Women "are most commonly used as a form of marketing in right-wing extremist propaganda," the researchers added, but active clubs are beginning to change the legacy of female perceptions among white nationalists. As part of their outreach, active clubs may also depict women as "brand ambassadors" that can "help advance the Active Club network's image and reach by expanding and mainstreaming the network's audience beyond those interested in the network's typical hypermasculine marketing," they reported. 

How are they contributing to the far right in the United States?

Active clubs are working to build a "far-right countercultural movement to try to mainstream their ideas, their ideologies, their symbols" to make them "acceptable in society over time," Michael Colborne, a reporter for the investigative journalism group Bellingcat, told NPR

The growth of active clubs is happening in a similar manner to that of previous neo-Nazi movements, Colborne said. There are even some instances of active clubs being started by former members of neo-Nazi groups. Many of these clubs are "trying to cloak the very same neo-Nazi ideas that their [neo-Nazi skinhead] forbearers had with their jackboots and swastika T-shirts, you know, 10, 20, 30 years ago," Colborne told NPR. But these images are less visible today because they "didn't play well with American audiences."
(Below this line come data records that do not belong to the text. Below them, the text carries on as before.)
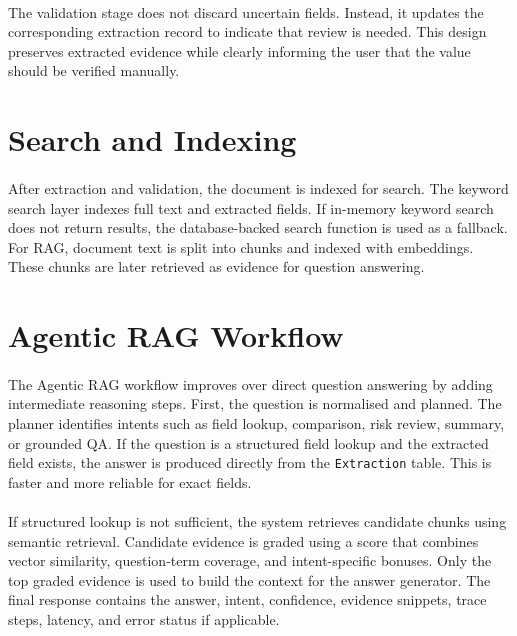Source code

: \paragraph{} The validation stage does not discard uncertain fields. Instead, it updates the corresponding extraction record to indicate that review is needed. This design preserves extracted evidence while clearly informing the user that the value should be verified manually.

\section{Search and Indexing}
\paragraph{} After extraction and validation, the document is indexed for search. The keyword search layer indexes full text and extracted fields. If in-memory keyword search does not return results, the database-backed search function is used as a fallback. For RAG, document text is split into chunks and indexed with embeddings. These chunks are later retrieved as evidence for question answering.

\section{Agentic RAG Workflow}
\paragraph{} The Agentic RAG workflow improves over direct question answering by adding intermediate reasoning steps. First, the question is normalised and planned. The planner identifies intents such as field lookup, comparison, risk review, summary, or grounded QA. If the question is a structured field lookup and the extracted field exists, the answer is produced directly from the \texttt{Extraction} table. This is faster and more reliable for exact fields.

\paragraph{} If structured lookup is not sufficient, the system retrieves candidate chunks using semantic retrieval. Candidate evidence is graded using a score that combines vector similarity, question-term coverage, and intent-specific bonuses. Only the top graded evidence is used to build the context for the answer generator. The final response contains the answer, intent, confidence, evidence snippets, trace steps, latency, and error status if applicable.


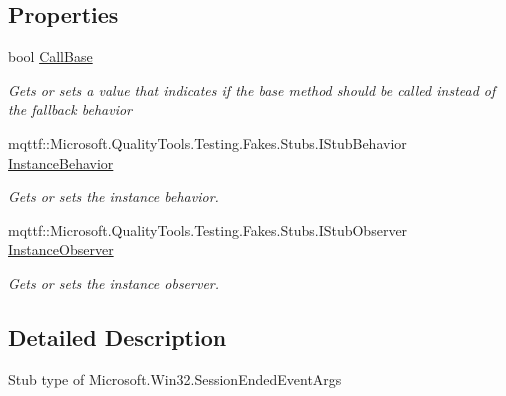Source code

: \subsection*{Properties}
\begin{DoxyCompactItemize}
\item 
bool \hyperlink{class_microsoft_1_1_win32_1_1_fakes_1_1_stub_session_ended_event_args_a9665c9cf02aabad435ee648aae91c73f}{Call\-Base}
\begin{DoxyCompactList}\small\item\em Gets or sets a value that indicates if the base method should be called instead of the fallback behavior\end{DoxyCompactList}\item 
mqttf\-::\-Microsoft.\-Quality\-Tools.\-Testing.\-Fakes.\-Stubs.\-I\-Stub\-Behavior \hyperlink{class_microsoft_1_1_win32_1_1_fakes_1_1_stub_session_ended_event_args_ac964edfe3704f67db49fc87580b7b432}{Instance\-Behavior}
\begin{DoxyCompactList}\small\item\em Gets or sets the instance behavior.\end{DoxyCompactList}\item 
mqttf\-::\-Microsoft.\-Quality\-Tools.\-Testing.\-Fakes.\-Stubs.\-I\-Stub\-Observer \hyperlink{class_microsoft_1_1_win32_1_1_fakes_1_1_stub_session_ended_event_args_a207d799f0de8dd997566c1cd63732656}{Instance\-Observer}
\begin{DoxyCompactList}\small\item\em Gets or sets the instance observer.\end{DoxyCompactList}\end{DoxyCompactItemize}


\subsection{Detailed Description}
Stub type of Microsoft.\-Win32.\-Session\-Ended\-Event\-Args



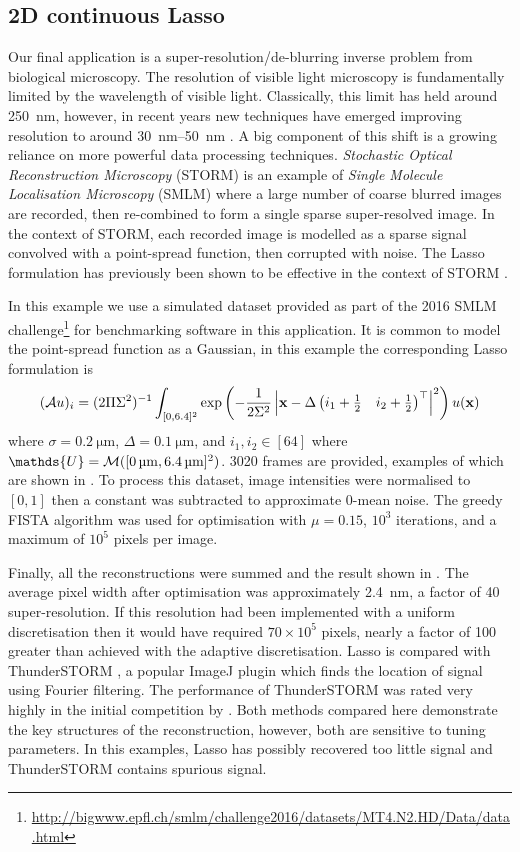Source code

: \documentclass[10pt,a4paper,onecolumn]{article} \usepackage[latin1]{inputenc}
\numberwithin{equation}{section}
\let\F\mathds\let\C\mathcal\newcommand{\R}{\F{R}}\newcommand{\A}{\C{A}}
\renewcommand{\vec}{\mathbf}
\newcommand{\UCmath}[1]{%
	\begingroup
	\ucmathlist\uppercase\expandafter{#1}%
	\endgroup
}
\newcommand{\ucmathlist}{%
	\def\alpha{\mathrm{A}}%
	\def\beta{\mathrm{B}}%
	\let\gamma=\Gamma
	\let\delta=\Delta
	\def\epsilon{\mathrm{E}}%
	\def\varepsilon{\mathrm{E}}%
	\def\zeta{\mathrm{Z}}%
	\def\eta{\mathrm{H}}%
	\let\theta=\Theta
	\let\vartheta=\Theta
	\def\iota{\mathrm{I}}%
	\def\kappa{\mathrm{K}}%
	\let\lambda=\Lambda
	\def\mu{\mathrm{M}}%
	\def\nu{\mathrm{N}}%
	\let\xi=\Xi
	\let\pi=\Pi
	\let\varpi=\Pi
	\def\rho{\mathrm{P}}%
	\def\varrho{\mathrm{P}}%
	\let\sigma=\Sigma
	\def\tau{\mathrm{T}}%
	\let\upsilon=\Upsilon
	\let\phi=\Phi
	\let\varphi=\Phi
	\def\chi{\mathrm{X}}%
	\let\psi=\Psi
	\let\omega=\Omega
}
\newcommand{\caps}[1]{\UCmath{#1}}
\newcommand*{\varf}[1]{%
	\IfEqCase{#1}{%
		{0}{u}%
		{1}{v}%
		{2}{w}%
	}[u#1]%
}
\newcommand*{\spcf}[1]{%
	\IfEqCase{#1}{%
		{0}{\F{U}}%
		{1}{\F{V}}%
		{2}{\F{W}}%
	}[\F{U}#1]%
}
\newcommand*{\varx}[1]{%
	\IfEqCase{#1}{%
		{0}{x}%
		{1}{y}%
		{2}{z}%
		{3}{r}%
	}[x#1]%
}
\newcommand*{\Varx}[1]{\caps{\varx{#1}}}
\newcommand*{\vvarx}[1]{\vec{\varx{#1}}}\newcommand*{\vVarx}[1]{\vec{\Varx{#1}}}
\begin{document}
\subsection{2D continuous Lasso}
Our final application is a super-resolution/de-blurring inverse problem from biological microscopy. The resolution of visible light microscopy is fundamentally limited by the wavelength of visible light. Classically, this limit has held around \SI{250}{\nano\meter}, however, in recent years new techniques have emerged improving resolution to around \SIrange{30}{50}{\nano\meter} \cite{Schermelleh2019}. A big component of this shift is a growing reliance on more powerful data processing techniques. \emph{Stochastic Optical Reconstruction Microscopy} (STORM) is an example of \emph{Single Molecule Localisation Microscopy} (SMLM) where a large number of coarse blurred images are recorded, then re-combined to form a single sparse super-resolved image. In the context of STORM, each recorded image is modelled as a sparse signal convolved with a point-spread function, then corrupted with noise. The Lasso formulation has previously been shown to be effective in the context of STORM \cite{Huang2017,Denoyelle2019}.

In this example we use a simulated dataset provided as part of the 2016 SMLM challenge\footnote{\url{http://bigwww.epfl.ch/smlm/challenge2016/datasets/MT4.N2.HD/Data/data.html}} for benchmarking software in this application. It is common to model the point-spread function as a Gaussian, in this example the corresponding Lasso formulation  is 
$$ (\A\varf0)_{i} = (2\pi\sigma^2)^{-1}\int_{[0,6.4]^2} \exp\left(-\frac{1}{2\sigma^2}\left|\vvarx0- \Delta\begin{pmatrix}i_1+\tfrac12 & i_2+\tfrac12\end{pmatrix}^\top \right|^2\right)\varf0(\vvarx0)$$
where $\sigma=\SI{0.2}{\micro\meter}$, $\Delta=\SI{0.1}{\micro\meter}$, and $i_1,i_2\in[64]$ where $\spcf0=\C M([\SI{0}{\micro\meter},\SI{6.4}{\micro\meter}]^2)$. 3020 frames are provided, examples of which are shown in . To process this dataset, image intensities were normalised to $[0,1]$ then a constant was subtracted to approximate 0-mean noise. The greedy FISTA algorithm was used for optimisation with $\mu=0.15$, $10^3$ iterations, and a maximum of $10^5$ pixels per image. 

Finally, all the reconstructions were summed and the result shown in . The average pixel width after optimisation was approximately \SI{2.4}{\nano\meter}, a factor of 40 super-resolution. If this resolution had been implemented with a uniform discretisation then it would have required $70\times 10^5$ pixels, nearly a factor of 100 greater than achieved with the adaptive discretisation. Lasso is compared with ThunderSTORM \cite{Ovesny2014}, a popular ImageJ plugin \cite{Schindelin2012} which finds the location of signal using Fourier filtering. The performance of ThunderSTORM was rated very highly in the initial competition by \cite{Sage2015}. Both methods compared here demonstrate the key structures of the reconstruction, however, both are sensitive to tuning parameters. In this examples, Lasso has possibly recovered too little signal and ThunderSTORM contains spurious signal. 
\end{document}
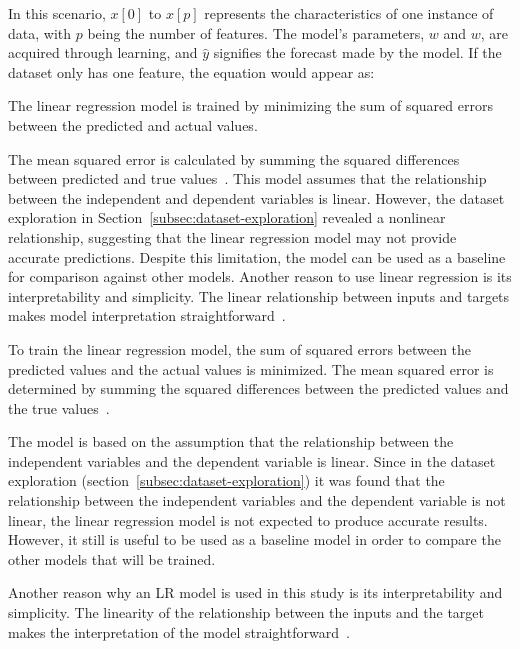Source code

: In this scenario, $x[0]$ to $x[p]$ represents the characteristics of one instance of data, with $p$ being the number of
features.
The model's parameters, $w$ and $w$, are acquired through learning, and $\hat{y}$ signifies the forecast made by the
model.
If the dataset only has one feature, the equation would appear as:

The linear regression model is trained by minimizing the sum of squared errors between the predicted and actual
values.

The mean squared error is calculated by summing the squared differences between predicted and true
values~\cite[p. 47--68]{muller_introductionmachinelearning_2016}.
This model assumes that the relationship between the independent and dependent variables is linear.
However, the dataset exploration in Section~\ref{subsec:dataset-exploration} revealed
a nonlinear relationship, suggesting that the linear regression model may not provide accurate predictions.
Despite this limitation, the model can be used as a baseline for comparison against other models.
Another reason to use linear regression is its interpretability and simplicity.
The linear relationship between inputs and targets makes model interpretation
straightforward~\cite[p. 37]{molnar2020interpretable}.

To train the linear regression model, the sum of squared errors between the predicted values and
the actual values is minimized.
The mean squared error is determined by summing the squared differences between the predicted
values and the true values~\cite[p. 47--68]{muller_introductionmachinelearning_2016}.

The model is based on the assumption that the relationship between the independent
variables and the dependent variable is linear.
Since in the dataset exploration (section~\ref{subsec:dataset-exploration}) it was found that the relationship
between the independent variables and the dependent variable is not linear, the linear regression model
is not expected to produce accurate results.
However, it still is useful to be used as a baseline model in order to compare the other models that will be trained.

Another reason why an \ac{LR} model is used in this study is its interpretability and simplicity.
The linearity of the relationship between the inputs and the target makes the
interpretation of the model straightforward~\cite[p. 37]{molnar2020interpretable}.

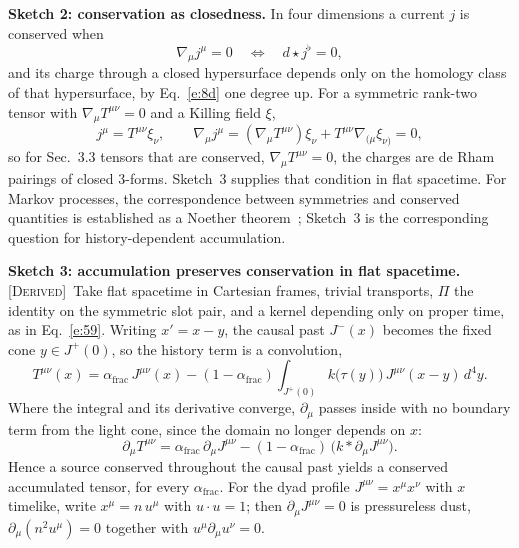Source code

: \documentclass[10pt]{article}
\newcommand{\afrac}{\alpha_{\mathrm{frac}}}
\newcommand{\Derived}{\noindent\textsc{[Derived]}\ }
\begin{document}
\noindent\textbf{Sketch 2: conservation as closedness.} In four dimensions a current $j$ is conserved when
\begin{equation}
\nabla_\mu j^\mu=0\quad\Longleftrightarrow\quad d\star j^\flat=0,\tag{S2}\label{e:S2}
\end{equation}
and its charge through a closed hypersurface depends only on the homology class of that hypersurface, by Eq.~\eqref{e:8d} one degree up. For a symmetric rank-two tensor with $\nabla_\mu T^{\mu\nu}=0$ and a Killing field $\xi$,
\begin{equation}
j^\mu=T^{\mu\nu}\xi_\nu,\qquad \nabla_\mu j^\mu=(\nabla_\mu T^{\mu\nu})\xi_\nu+T^{\mu\nu}\nabla_{(\mu}\xi_{\nu)}=0,\tag{S3}\label{e:S3}
\end{equation}
so for Sec.~3.3 tensors that are conserved, $\nabla_\mu T^{\mu\nu}=0$, the charges are de Rham pairings of closed 3-forms. Sketch~3 supplies that condition in flat spacetime. For Markov processes, the correspondence between symmetries and conserved quantities is established as a Noether theorem~\cite{baezfong,gough}; Sketch~3 is the corresponding question for history-dependent accumulation.

\noindent\textbf{Sketch 3: accumulation preserves conservation in flat spacetime.} \Derived Take flat spacetime in Cartesian frames, trivial transports, $\Pi$ the identity on the symmetric slot pair, and a kernel depending only on proper time, as in Eq.~\eqref{e:59}. Writing $x'=x-y$, the causal past $J^-(x)$ becomes the fixed cone $y\in J^+(0)$, so the history term is a convolution,
\begin{equation}
T^{\mu\nu}(x)=\afrac\,J^{\mu\nu}(x)-(1-\afrac)\int_{J^+(0)}k\bigl(\tau(y)\bigr)\,J^{\mu\nu}(x-y)\,d^4y.\tag{S4}\label{e:S4}
\end{equation}
Where the integral and its derivative converge, $\partial_\mu$ passes inside with no boundary term from the light cone, since the domain no longer depends on $x$:
\begin{equation}
\partial_\mu T^{\mu\nu}=\afrac\,\partial_\mu J^{\mu\nu}-(1-\afrac)\,\bigl(k*\partial_\mu J^{\mu\nu}\bigr).\tag{S5}\label{e:S5}
\end{equation}
Hence a source conserved throughout the causal past yields a conserved accumulated tensor, for every $\afrac$. For the dyad profile $J^{\mu\nu}=x^\mu x^\nu$ with $x$ timelike, write $x^\mu=n\,u^\mu$ with $u\cdot u=1$; then $\partial_\mu J^{\mu\nu}=0$ is pressureless dust, $\partial_\mu(n^2u^\mu)=0$ together with $u^\mu\partial_\mu u^\nu=0$.
\end{document}
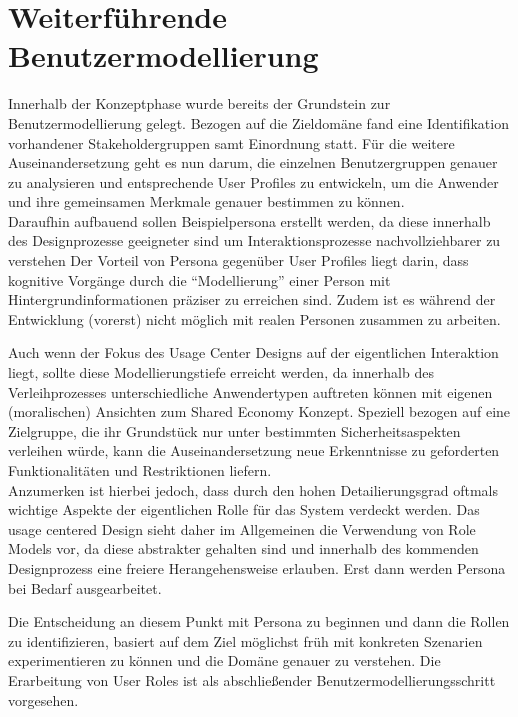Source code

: 
\section{Weiterführende Benutzermodellierung}
Innerhalb der Konzeptphase wurde bereits der Grundstein zur Benutzermodellierung gelegt. Bezogen auf die Zieldomäne fand eine Identifikation vorhandener Stakeholdergruppen samt Einordnung statt. Für die weitere Auseinandersetzung geht es nun darum, die einzelnen Benutzergruppen genauer zu analysieren und entsprechende User Profiles zu entwickeln, um die Anwender und ihre gemeinsamen Merkmale genauer bestimmen zu können.\\

Daraufhin aufbauend sollen Beispielpersona erstellt werden, da diese innerhalb des Designprozesse geeigneter sind um Interaktionsprozesse nachvollziehbarer zu verstehen Der Vorteil von Persona gegenüber User Profiles liegt darin, dass kognitive Vorgänge durch die “Modellierung” einer Person mit Hintergrundinformationen präziser zu erreichen sind. Zudem ist es während der Entwicklung (vorerst) nicht möglich mit realen Personen zusammen zu arbeiten. 

Auch wenn der Fokus des Usage Center Designs auf der eigentlichen Interaktion liegt, sollte diese Modellierungstiefe erreicht werden, da innerhalb des Verleihprozesses unterschiedliche Anwendertypen auftreten können mit eigenen (moralischen) Ansichten zum Shared Economy Konzept. Speziell bezogen auf eine Zielgruppe, die ihr Grundstück nur unter bestimmten Sicherheitsaspekten verleihen würde, kann die Auseinandersetzung neue Erkenntnisse zu geforderten Funktionalitäten und Restriktionen liefern.\\

Anzumerken ist hierbei jedoch, dass durch den hohen Detailierungsgrad oftmals wichtige Aspekte der eigentlichen Rolle für das System verdeckt werden. Das usage centered Design sieht daher im Allgemeinen die Verwendung von Role Models vor, da diese abstrakter gehalten sind und innerhalb des kommenden Designprozess eine freiere Herangehensweise erlauben. Erst dann werden Persona bei Bedarf ausgearbeitet.

Die Entscheidung an diesem Punkt mit Persona zu beginnen und dann die Rollen zu identifizieren, basiert auf dem Ziel möglichst früh mit konkreten Szenarien experimentieren zu können und die Domäne genauer zu verstehen. Die Erarbeitung von User Roles ist als abschließender Benutzermodellierungsschritt vorgesehen.


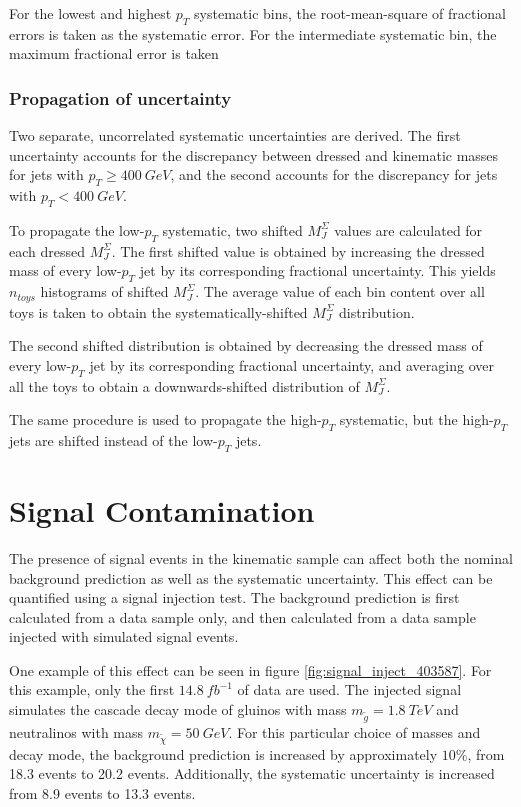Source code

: For the lowest and highest $p_T$ systematic bins, the root-mean-square
of fractional errors is taken as the systematic error. For the
intermediate systematic bin, the maximum fractional error is taken

\subsubsection{Propagation of uncertainty}
Two separate, uncorrelated systematic uncertainties are derived. The first
uncertainty accounts for the discrepancy between dressed and kinematic
masses for jets with $p_T \geq 400~GeV$, and the second accounts for the
discrepancy for jets with $p_T < 400~GeV$.

To propagate the low-$p_T$ systematic, two shifted $M_{J}^{\Sigma}$
values are calculated for each dressed $M_{J}^{\Sigma}$. The first
shifted value is obtained by increasing the dressed mass of every
low-$p_T$ jet by its corresponding fractional uncertainty. This yields
$n_{toys}$ histograms of shifted $M_{J}^{\Sigma}$. The average value
of each bin content over all toys is taken to obtain the
systematically-shifted $M_{J}^{\Sigma}$ distribution. 

The second
shifted distribution is obtained by decreasing the dressed mass of every
low-$p_T$ jet by its corresponding fractional uncertainty, and
averaging over all the toys to obtain a downwards-shifted distribution
of $M_{J}^{\Sigma}$. 

The same procedure is used to propagate the high-$p_T$ systematic, but
the high-$p_T$ jets are shifted instead of the low-$p_T$ jets.

\section{Signal Contamination}
The presence of signal events in the kinematic sample can affect both
the nominal background prediction as well as the systematic
uncertainty. This effect can be quantified using a signal injection
test. The background prediction is first calculated from a data sample
only, and then calculated from a data sample injected with simulated
signal events.

One example of this
effect can be seen in figure \ref{fig:signal_inject_403587}. For this
example, only the first $14.8~fb^{-1}$ of data are used. The injected
signal simulates the cascade decay mode of gluinos with mass
$m_{\tilde{g}}=1.8~TeV$ and neutralinos with mass
$m_{\tilde{\chi}}=50~GeV$. For this particular choice of masses and
decay mode, the background prediction is increased by approximately
$10\%$, from 18.3 events to 20.2 events. Additionally, the systematic
uncertainty is increased from 8.9 events to 13.3 events.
Despite this, active clubs often maintain ties to neo-Nazi movements and still maintain their beliefs. "Their praise of National Socialist tenets and of Adolf Hitler and the Nazi regime is very apparent," Stephen Piggott, a civil rights researcher with the Western States Center, told NPR. The social media pages of active clubs are often "full of pro-Nazi, pro-Hitler rhetoric and iconography." Through these images, active clubs focus on "centering, organizing and trying to recruit people through combat sports ... but also, preparing for political and racially motivated violence," Piggott added. 

While they have yet to penetrate the everyday American lexicon, active clubs are "growing explosively, and filling a void created by the prosecutions that decimated the leadership of Oath Keepers and the Proud Boys," Rolling Stone reported. Jon Lewis, a research fellow at the Program on Extremism at George Washington University, told Rolling Stone these clubs are "who the Proud Boys thought they were. They're who the Proud Boys want to be."

The Counter Extremism Project's report described active clubs as a "standby militia" of violent martial arts fighters whose outreach continues. Ultimately, the report said, these fighters "can be activated when the need for coordinated violent action on a larger scale arises."